═══ Extracted information ═══
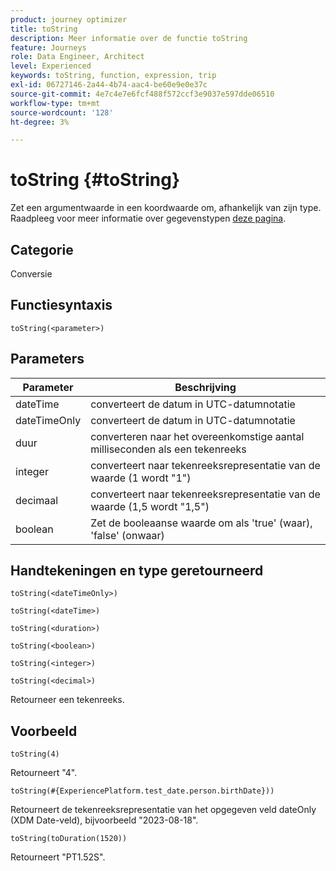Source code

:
 ```yaml
---
product: journey optimizer
title: toString
description: Meer informatie over de functie toString
feature: Journeys
role: Data Engineer, Architect
level: Experienced
keywords: toString, function, expression, trip
exl-id: 06727146-2a44-4b74-aac4-be60e9e0e37c
source-git-commit: 4e7c4e7e6fcf488f572ccf3e9037e597dde06510
workflow-type: tm+mt
source-wordcount: '128'
ht-degree: 3%

---
```


# toString {#toString}

Zet een argumentwaarde in een koordwaarde om, afhankelijk van zijn type. Raadpleeg voor meer informatie over gegevenstypen [deze pagina](../expression/data-types.md).

## Categorie

Conversie

## Functiesyntaxis

`toString(<parameter>)`

## Parameters

| Parameter | Beschrijving |
|--- |--- |
| dateTime | converteert de datum in UTC-datumnotatie |
| dateTimeOnly | converteert de datum in UTC-datumnotatie |
| duur | converteren naar het overeenkomstige aantal milliseconden als een tekenreeks |
| integer | converteert naar tekenreeksrepresentatie van de waarde (1 wordt &quot;1&quot;) |
| decimaal | converteert naar tekenreeksrepresentatie van de waarde (1,5 wordt &quot;1,5&quot;) |
| boolean | Zet de booleaanse waarde om als &#39;true&#39; (waar), &#39;false&#39; (onwaar) |

## Handtekeningen en type geretourneerd

`toString(<dateTimeOnly>)`

`toString(<dateTime>)`

`toString(<duration>)`

`toString(<boolean>)`

`toString(<integer>)`

`toString(<decimal>)`

Retourneer een tekenreeks.

## Voorbeeld

`toString(4)`

Retourneert &quot;4&quot;.

`toString(#{ExperiencePlatform.test_date.person.birthDate}))`

Retourneert de tekenreeksrepresentatie van het opgegeven veld dateOnly (XDM Date-veld), bijvoorbeeld &quot;2023-08-18&quot;.

`toString(toDuration(1520))`

Retourneert &quot;PT1.52S&quot;.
═══
What you should do: Retype the entries above exactly, but only from the line containing "## Categorie" through the line containing "een tekenreeks |", both included.

Your solution:
## Categorie

Conversie

## Functiesyntaxis

`toString(<parameter>)`

## Parameters

| Parameter | Beschrijving |
|--- |--- |
| dateTime | converteert de datum in UTC-datumnotatie |
| dateTimeOnly | converteert de datum in UTC-datumnotatie |
| duur | converteren naar het overeenkomstige aantal milliseconden als een tekenreeks |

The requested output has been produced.